Josh Rogers continues to stick around a 3.00 ERA after 39 innings pitched this season. With Clarkin’s injuries, Acevedo inconsistency, and Albert Abreu still on the DL, Rogers (just as last season) continues to be Tampa’s most reliable pitcher. Swanson and Rogers are proving to be a solid pair of starters for Tampa if Clarkin and Abreu can come back and continue their success Tampa will really have a strong rotation in the next couple of weeks.
I’ve noted that this team (with the current roster) is built for second half success. Not many of them are going to hit Trenton this season, Polo, possibly Solak (but not anytime soon), Mateo is anyone’s guess, Rogers can be on his way at any point, Acevedo is still working on a lot of things, and some bullpen guys are really the only ones who have a chance to be promoted any time this season.
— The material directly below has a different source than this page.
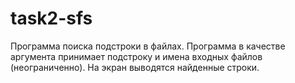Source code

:# task2-sfs
Программа поиска подстроки в файлах. Программа в качестве аргумента принимает подстроку и имена входных файлов (неограниченно). На экран выводятся найденные строки.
It’s better to look at who will be joining Tampa from Low-A Charleston as the most enticing part when thinking about second half success. For now, this is a very young team finding their way, compared to this time last season having Mike Ford, Billy Fleming, Abiatal Avelino, Miguel Andujar, all guys who were already on the cusp of hitting Trenton as is.
As Scranton/Wilkes-Barre and Trenton play musical chairs, this Tampa team will, for the most part, get to grow together without any huge expectations over their heads.